I guess I’m just not a very trusting soul, at least when it comes to technology. In fact I used to have a saying in my old company, “either it’s tested or it doesn’t work.” So, when looking at social listening projects my first question is, is the data tested?
One of the important elements of testing in social listening is what we call “spam filtering.” This is the reduction of spam posts inside the reported volumes so that the data is as valid as possible. One caveat, spam is largely subjective and is an entire spectrum of content from unique material written by a fringe participant to pure keyword-laden posts meant only to drive black-hat SEO activities or to gain traffic for Google AdWords payments.
Here is a visual example of what can happen taken from some recent listening we conducted. This first image is the 1-year trend of social volumes:
The highlighted areas show a boost in the number of forum posts far above the daily averages seen previously in the year. This can be indicative of spammers loading up forums with keywords to drive traffic to their sites, or even sell directly on the forums, but the volumes are usually due to link farming.
Once we investigated the keywords inside the high volume time frame we found words like these being featured prominently:
- viagra or cialis
- without prescription
There were many more, but that gives the general idea. Misspellings are particularly helpful as the spam posts are typically the same template and just posted to vast numbers of forums via bots.

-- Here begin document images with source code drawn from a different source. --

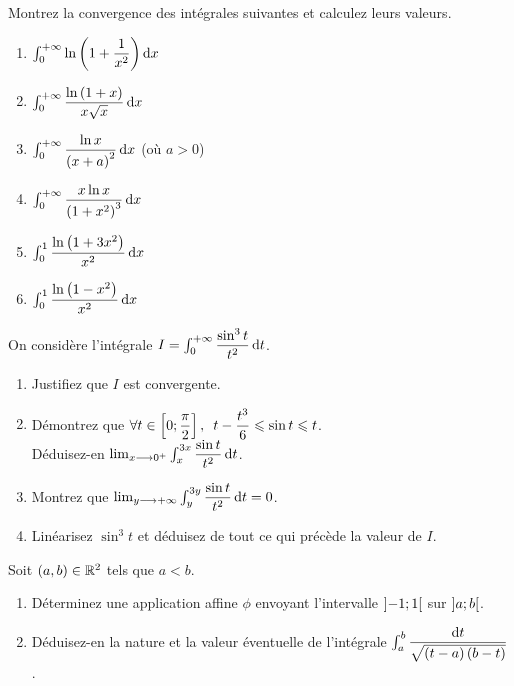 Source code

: \begin{exoss}
Montrez la convergence des intégrales suivantes et calculez leurs valeurs.

\begin{enumerate}
    \item \(\int_0^{\pinf}\ln\paren{1+\dfrac{1}{x^2}}\odif{x}\) \\
    \item \(\int_0^{\pinf}\dfrac{\ln\paren{1+x}}{x\sqrt{x}}\odif{x}\) \\
    \item \(\int_0^{\pinf}\dfrac{\ln x}{\paren{x+a}^2}\odif{x}\) (où \(a>0\)) \\
    \item \(\int_0^{\pinf}\dfrac{x\ln x}{\paren{1+x^2}^3}\odif{x}\) \\
    \item \(\int_0^1\dfrac{\ln\paren{1+3x^2}}{x^2}\odif{x}\) \\
    \item \(\int_0^1\dfrac{\ln\paren{1-x^2}}{x^2}\odif{x}\)
\end{enumerate}
\end{exoss}

\begin{exoss}
On considère l'intégrale \(I=\int_0^{\pinf}\dfrac{\sin^3t}{t^2}\odif{t}\).

\begin{enumerate}
    \item Justifiez que \(I\) est convergente. \\
    \item Démontrez que \(\quantifs{\forall t\in\intervii{0}{\dfrac{\pi}{2}}}t-\dfrac{t^3}{6}\leq\sin t\leq t\). \\ Déduisez-en \(\lim_{x\to0^+}\int_x^{3x}\dfrac{\sin t}{t^2}\odif{t}\). \\
    \item Montrez que \(\lim_{y\to\pinf}\int_y^{3y}\dfrac{\sin t}{t^2}\odif{t}=0\). \\
    \item Linéarisez \(\sin^3t\) et déduisez de tout ce qui précède la valeur de \(I\).
\end{enumerate}
\end{exoss}

\begin{exos}
Soit \(\left(a,b\right)\in\mathbb{R}^2\) tels que \(a<b\).

\begin{enumerate}
    \item Déterminez une application affine \(\phi\) envoyant l'intervalle \(\left]-1;1\right[\) sur \(\left]a;b\right[\). \\
    \item Déduisez-en la nature et la valeur éventuelle de l'intégrale \(\int_a^b\dfrac{\odif{t}}{\sqrt{\paren{t-a}\paren{b-t}}}\).
\end{enumerate}
\end{exos}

After we removed the spam we got a trend that looked like this:
This is much better, and when we reviewed the top terms in the posts over the year they were all directly related to the condition we were studying. One of the reasons to be diligent about spam filtering is the ranking of channels. We often use the channel rankings to make an initial determination of whether a certain keyword set is “socially active” or whether it’s mainly found in the traditional press. The keywords we were looking at were going to give a false positive about how socially active the topics were:
We can see that Forums went from a strong #2 position to a much weaker #3 spot. This provides us with a better level-set of where to look for our patient, caregiver, and HCP conversations.